IV-Rente wegen Alkoholsucht?
Weil nicht ein Rückenleiden, sondern der Alkoholismus Grund für die Erwerbsunfähigkeit sei, sollte ein Steffisburger keine IV-Rente erhalten. Das Verwaltungsgericht hiess dessen Beschwerde nun aber gut.
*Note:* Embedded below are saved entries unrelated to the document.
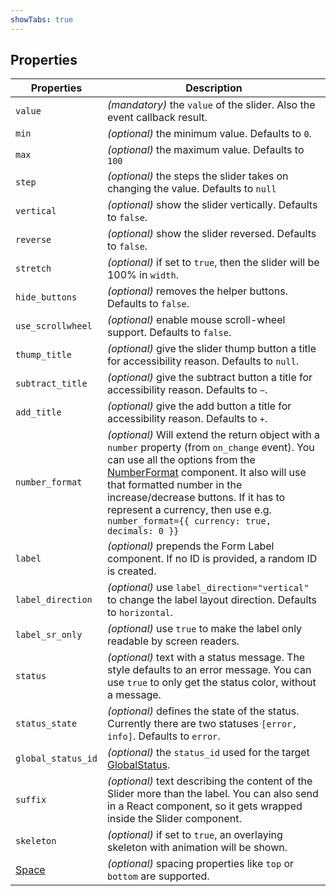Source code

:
 ```yaml
---
showTabs: true
---
```


## Properties

| Properties                                  | Description                                                                                                                                                                                                                                                                                                                                                                          |
| ------------------------------------------- | ------------------------------------------------------------------------------------------------------------------------------------------------------------------------------------------------------------------------------------------------------------------------------------------------------------------------------------------------------------------------------------ |
| `value`                                     | _(mandatory)_ the `value` of the slider. Also the event callback result.                                                                                                                                                                                                                                                                                                             |
| `min`                                       | _(optional)_ the minimum value. Defaults to `0`.                                                                                                                                                                                                                                                                                                                                     |
| `max`                                       | _(optional)_ the maximum value. Defaults to `100`                                                                                                                                                                                                                                                                                                                                    |
| `step`                                      | _(optional)_ the steps the slider takes on changing the value. Defaults to `null`                                                                                                                                                                                                                                                                                                    |
| `vertical`                                  | _(optional)_ show the slider vertically. Defaults to `false`.                                                                                                                                                                                                                                                                                                                        |
| `reverse`                                   | _(optional)_ show the slider reversed. Defaults to `false`.                                                                                                                                                                                                                                                                                                                          |
| `stretch`                                   | _(optional)_ if set to `true`, then the slider will be 100% in `width`.                                                                                                                                                                                                                                                                                                              |
| `hide_buttons`                              | _(optional)_ removes the helper buttons. Defaults to `false`.                                                                                                                                                                                                                                                                                                                        |
| `use_scrollwheel`                           | _(optional)_ enable mouse scroll-wheel support. Defaults to `false`.                                                                                                                                                                                                                                                                                                                 |
| `thump_title`                               | _(optional)_ give the slider thump button a title for accessibility reason. Defaults to `null`.                                                                                                                                                                                                                                                                                      |
| `subtract_title`                            | _(optional)_ give the subtract button a title for accessibility reason. Defaults to `−`.                                                                                                                                                                                                                                                                                             |
| `add_title`                                 | _(optional)_ give the add button a title for accessibility reason. Defaults to `+`.                                                                                                                                                                                                                                                                                                  |
| `number_format`                             | _(optional)_ Will extend the return object with a `number` property (from `on_change` event). You can use all the options from the [NumberFormat](/uilib/components/number-format/properties) component. It also will use that formatted number in the increase/decrease buttons. If it has to represent a currency, then use e.g. `number_format={{ currency: true, decimals: 0 }}` |
| `label`                                     | _(optional)_ prepends the Form Label component. If no ID is provided, a random ID is created.                                                                                                                                                                                                                                                                                        |
| `label_direction`                           | _(optional)_ use `label_direction="vertical"` to change the label layout direction. Defaults to `horizontal`.                                                                                                                                                                                                                                                                        |
| `label_sr_only`                             | _(optional)_ use `true` to make the label only readable by screen readers.                                                                                                                                                                                                                                                                                                           |
| `status`                                    | _(optional)_ text with a status message. The style defaults to an error message. You can use `true` to only get the status color, without a message.                                                                                                                                                                                                                                 |
| `status_state`                              | _(optional)_ defines the state of the status. Currently there are two statuses `[error, info]`. Defaults to `error`.                                                                                                                                                                                                                                                                 |
| `global_status_id`                          | _(optional)_ the `status_id` used for the target [GlobalStatus](/uilib/components/global-status).                                                                                                                                                                                                                                                                                    |
| `suffix`                                    | _(optional)_ text describing the content of the Slider more than the label. You can also send in a React component, so it gets wrapped inside the Slider component.                                                                                                                                                                                                                  |
| `skeleton`                                  | _(optional)_ if set to `true`, an overlaying skeleton with animation will be shown.                                                                                                                                                                                                                                                                                                  |
| [Space](/uilib/components/space/properties) | _(optional)_ spacing properties like `top` or `bottom` are supported.                                                                                                                                                                                                                                                                                                                |
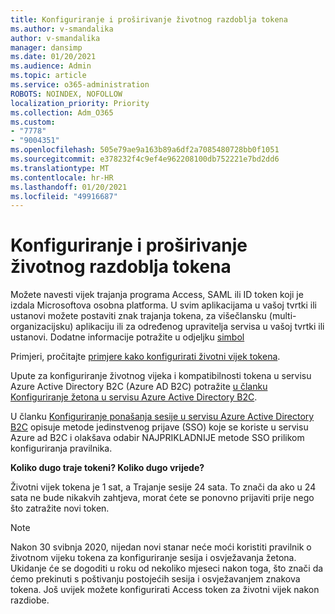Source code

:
 ```yaml
---
title: Konfiguriranje i proširivanje životnog razdoblja tokena
ms.author: v-smandalika
author: v-smandalika
manager: dansimp
ms.date: 01/20/2021
ms.audience: Admin
ms.topic: article
ms.service: o365-administration
ROBOTS: NOINDEX, NOFOLLOW
localization_priority: Priority
ms.collection: Adm_O365
ms.custom:
- "7778"
- "9004351"
ms.openlocfilehash: 505e79ae9a163b89a6df2a7085480728bb0f1051
ms.sourcegitcommit: e378232f4c9ef4e962208100db752221e7bd2dd6
ms.translationtype: MT
ms.contentlocale: hr-HR
ms.lasthandoff: 01/20/2021
ms.locfileid: "49916687"
---
```

# <a name="configure-and-extend-token-lifetimes"></a>Konfiguriranje i proširivanje životnog razdoblja tokena

Možete navesti vijek trajanja programa Access, SAML ili ID token koji je izdala Microsoftova osobna platforma. U svim aplikacijama u vašoj tvrtki ili ustanovi možete postaviti znak trajanja tokena, za višečlansku (multi-organizacijsku) aplikaciju ili za određenog upravitelja servisa u vašoj tvrtki ili ustanovi. Dodatne informacije potražite u odjeljku [simbol](https://docs.microsoft.com/azure/active-directory/develop/active-directory-configurable-token-lifetimes)

Primjeri, pročitajte [primjere kako konfigurirati životni vijek tokena](https://docs.microsoft.com/azure/active-directory/develop/configure-token-lifetimes).

Upute za konfiguriranje životnog vijeka i kompatibilnosti tokena u servisu Azure Active Directory B2C (Azure AD B2C) potražite [u članku Konfiguriranje žetona u servisu Azure Active Directory B2C](https://docs.microsoft.com/azure/active-directory-b2c/configure-tokens?pivots=b2c-user-flow).

U članku [Konfiguriranje ponašanja sesije u servisu Azure Active Directory B2C](https://docs.microsoft.com/azure/active-directory-b2c/session-behavior?pivots=b2c-user-flow) opisuje metode jedinstvenog prijave (SSO) koje se koriste u servisu Azure ad B2C i olakšava odabir NAJPRIKLADNIJE metode SSO prilikom konfiguriranja pravilnika.

**Koliko dugo traje tokeni? Koliko dugo vrijede?**

Životni vijek tokena je 1 sat, a Trajanje sesije 24 sata. To znači da ako u 24 sata ne bude nikakvih zahtjeva, morat ćete se ponovno prijaviti prije nego što zatražite novi token.

> [!NOTE]
> Nakon 30 svibnja 2020, nijedan novi stanar neće moći koristiti pravilnik o životnom vijeku tokena za konfiguriranje sesija i osvježavanja žetona. Ukidanje će se dogoditi u roku od nekoliko mjeseci nakon toga, što znači da ćemo prekinuti s poštivanju postojećih sesija i osvježavanjem znakova tokena. Još uvijek možete konfigurirati Access token za životni vijek nakon razdiobe.







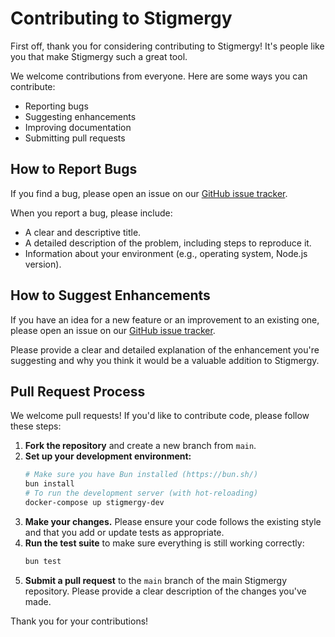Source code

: # Contributing to Stigmergy

First off, thank you for considering contributing to Stigmergy! It's people like you that make Stigmergy such a great tool.

We welcome contributions from everyone. Here are some ways you can contribute:

- Reporting bugs
- Suggesting enhancements
- Improving documentation
- Submitting pull requests

## How to Report Bugs

If you find a bug, please open an issue on our [GitHub issue tracker](https://github.com/stiggmergy/stigmergy-engine/issues).

When you report a bug, please include:

- A clear and descriptive title.
- A detailed description of the problem, including steps to reproduce it.
- Information about your environment (e.g., operating system, Node.js version).

## How to Suggest Enhancements

If you have an idea for a new feature or an improvement to an existing one, please open an issue on our [GitHub issue tracker](https://github.com/stiggmergy/stigmergy-engine/issues).

Please provide a clear and detailed explanation of the enhancement you're suggesting and why you think it would be a valuable addition to Stigmergy.

## Pull Request Process

We welcome pull requests! If you'd like to contribute code, please follow these steps:

1.  **Fork the repository** and create a new branch from `main`.
2.  **Set up your development environment:**
    ```bash
    # Make sure you have Bun installed (https://bun.sh/)
    bun install
    # To run the development server (with hot-reloading)
    docker-compose up stigmergy-dev
    ```
3.  **Make your changes.** Please ensure your code follows the existing style and that you add or update tests as appropriate.
4.  **Run the test suite** to make sure everything is still working correctly:
    ```bash
    bun test
    ```
5.  **Submit a pull request** to the `main` branch of the main Stigmergy repository. Please provide a clear description of the changes you've made.

Thank you for your contributions!
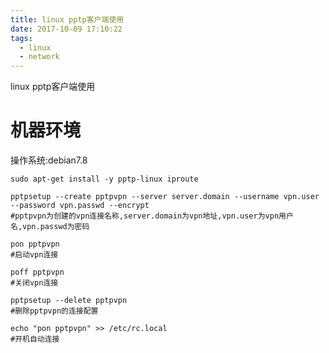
 ```yaml
---
title: linux pptp客户端使用
date: 2017-10-09 17:10:22
tags:
  - linux
  - network
---
```


linux pptp客户端使用

<!-- more -->


# 机器环境

操作系统:debian7.8
```
sudo apt-get install -y pptp-linux iproute

pptpsetup --create pptpvpn --server server.domain --username vpn.user --password vpn.passwd --encrypt
#pptpvpn为创建的vpn连接名称,server.domain为vpn地址,vpn.user为vpn用户名,vpn.passwd为密码

pon pptpvpn
#启动vpn连接

poff pptpvpn
#关闭vpn连接

pptpsetup --delete pptpvpn
#删除pptpvpn的连接配置

echo "pon pptpvpn" >> /etc/rc.local
#开机自动连接
```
Ein heute 62-jähriger Geschäftsführer einer Steffisburger GmbH meldete sich 2002 bei der IV-Stelle Bern und beantragte eine IV-Rente. Er wies dabei auf ein unfallbedingtes Rückenleiden hin. Nach einer medizinischen Abklärung kam die IV-Stelle zum Schluss, dass der Mann nicht anspruchsberechtigt sei. Es folgten weitere medizinische Untersuchungen – eine davon gab der Beschwerdeführer sogar selber in Auftrag. Dieses Gutachten bescheinigte ihm eine bloss 50-prozentige Arbeitsunfähigkeit in einer angepassten Tätigkeit. Die IV-Stelle folgte dieser Meinung nicht und verneinte weiterhin die Anspruchsberechtigung. Daraufhin gelangte der Mann ans Verwaltungsgericht des Kantons Bern.
«Voll arbeitsfähig»
Die sozialversicherungsrechtliche Abteilung überprüfte deshalb, ob der Mann nicht doch Anspruch auf eine IV-Rente hat. Laut den untersuchenden Ärzten der medizinischen Abklärungsstelle (Medas) stehen «im Hinblick auf eine Erwerbstätigkeit nicht die Rückenbeschwerden, sondern vielmehr die Alkoholabhängigkeit im Vordergrund». In einer seinem Rückenleiden angepassten Tätigkeit wäre er deshalb voll arbeits- und zu 85 Prozent leistungsfähig, erklärten sie. Die Ärzte empfahlen ausserdem eine Behandlung seiner Alkoholsucht.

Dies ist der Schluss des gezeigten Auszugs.